Posted: 2/28/2011
In the coming months, college students across the U.S. will make their annual southern pilgrimage for fun in the sun. At the Johns Hopkins University School of Nursing, however, 16 students have a different agenda for a southern spring break: providing hands-on help to communities in need.
Twelve students will travel to New Orleans March 12-20 to rebuild houses with the Episcopal Church Diocese of Louisiana and volunteer in the Touro Hospital Emergency Room and at a health clinic for the homeless. The Hopkins Student Nurse Relief Corps (HSNRC), a sub-group of the Johns Hopkins National Student Nurses Association, has sponsored the spring break trip to New Orleans for the past five years. On January 31, the group hosted a Creole Charity Gala, which netted more than $5,000 to cover the cost of this years trip.
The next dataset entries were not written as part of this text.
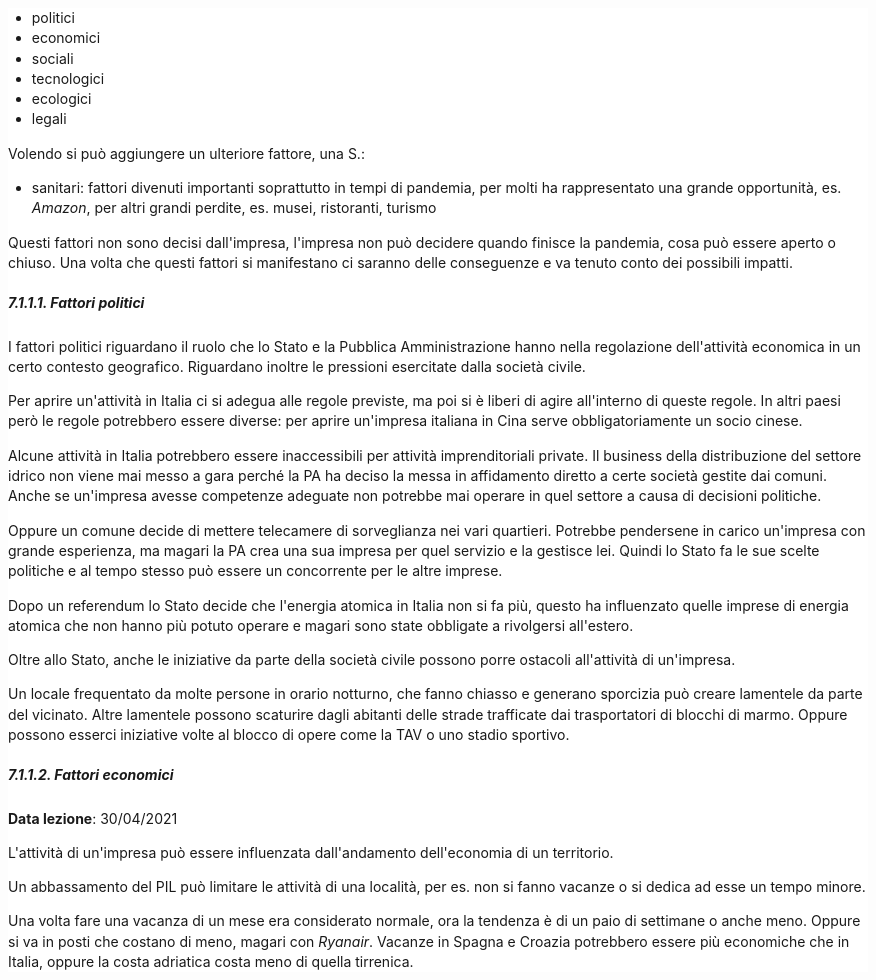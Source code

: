 - politici
- economici
- sociali
- tecnologici
- ecologici
- legali

Volendo si può aggiungere un ulteriore fattore, una S.:

- sanitari: fattori divenuti importanti soprattutto in tempi di pandemia, per molti ha rappresentato una grande opportunità, es. *Amazon*, per altri grandi perdite, es. musei, ristoranti, turismo

Questi fattori non sono decisi dall'impresa, l'impresa non può decidere quando finisce la pandemia, cosa può essere aperto o chiuso. Una volta che questi fattori si manifestano ci saranno delle conseguenze e va tenuto conto dei possibili impatti.

##### 7.1.1.1. Fattori politici

I fattori politici riguardano il ruolo che lo Stato e la Pubblica Amministrazione hanno nella regolazione dell'attività economica in un certo contesto geografico. Riguardano inoltre le pressioni esercitate dalla società civile.

Per aprire un'attività in Italia ci si adegua alle regole previste, ma poi si è liberi di agire all'interno di queste regole. In altri paesi però le regole potrebbero essere diverse: per aprire un'impresa italiana in Cina serve obbligatoriamente un socio cinese.

Alcune attività in Italia potrebbero essere inaccessibili per attività imprenditoriali private. Il business della distribuzione del settore idrico non viene mai messo a gara perché la PA ha deciso la messa in affidamento diretto a certe società gestite dai comuni. Anche se un'impresa avesse competenze adeguate non potrebbe mai operare in quel settore a causa di decisioni politiche.

Oppure un comune decide di mettere telecamere di sorveglianza nei vari quartieri. Potrebbe pendersene in carico un'impresa con grande esperienza, ma magari la PA crea una sua impresa per quel servizio e la gestisce lei. Quindi lo Stato fa le sue scelte politiche e al tempo stesso può essere un concorrente per le altre imprese.

Dopo un referendum lo Stato decide che l'energia atomica in Italia non si fa più, questo ha influenzato quelle imprese di energia atomica che non hanno più potuto operare e magari sono state obbligate a rivolgersi all'estero.

Oltre allo Stato, anche le iniziative da parte della società civile possono porre ostacoli all'attività di un'impresa.

Un locale frequentato da molte persone in orario notturno, che fanno chiasso e generano sporcizia può creare lamentele da parte del vicinato. Altre lamentele possono scaturire dagli abitanti delle strade trafficate dai trasportatori di blocchi di marmo. Oppure possono esserci iniziative volte al blocco di opere come la TAV o uno stadio sportivo.

##### 7.1.1.2. Fattori economici

**Data lezione**: 30/04/2021

L'attività di un'impresa può essere influenzata dall'andamento dell'economia di un territorio.

Un abbassamento del PIL può limitare le attività di una località, per es. non si fanno vacanze o si dedica ad esse un tempo minore.

Una volta fare una vacanza di un mese era considerato normale, ora la tendenza è di un paio di settimane o anche meno. Oppure si va in posti che costano di meno, magari con *Ryanair*. Vacanze in Spagna e Croazia potrebbero essere più economiche che in Italia, oppure la costa adriatica costa meno di quella tirrenica.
Senior Tal Raizer, co-leader of the New Orleans trip, remembers how shocked she was during last year’s spring break. “I had no idea that the situation was still so dire,” she says of post-Katrina New Orleans. “This is more than just a great experience to my nursing career. The educational value and the cultural experience are completely different than nursing clinical skills, and it helps to bring me closer to certain populations and cultures.”
Four other students will head further south to Catacamas, Honduras for spring break. Not affiliated with any official Hopkins group, junior Kari Hatfield and her classmates chose to volunteer with Predisan, a Christian healthcare organization dedicated to the region surrounding Catacamas. Predisan, in turn, requested that the nursing students create educational workshops on pre- and post-natal care.
“In our research, we’ve learned that Honduras has high rates of infant and maternal mortality rates,” Hatfield notes. Using the group’s collective Spanish-language skills, they will cover topics such as nutrition in pregnancy using basic visual aids and materials they’ve designed.
Two of the four are former Peace Corps volunteers, and all have an interest in global health, explains Hatfield, who served as a Peace Corps volunteer in China. “Our spring break trip started with several Peace Corps Fellows talking about an international service trip open to all nursing undergraduates,” she says. The students completely organized and funded the trip, raising approximately $1,200 from a massage fundraiser, an alumni grant, and individual donations. Hatfield’s goal is to create an official student group working with the Office of Global Nursing to implement future, larger scale service-learning trips.
“Service-learning trips let us experience the other side of the medical spectrum and open up our eyes to the difference in facilities,” Hatfield explains. “At a clinic in Honduras, we won’t have a computer and will have to rely on old-fashioned paper charting. It also gives us a cultural competency in whatever field we practice.”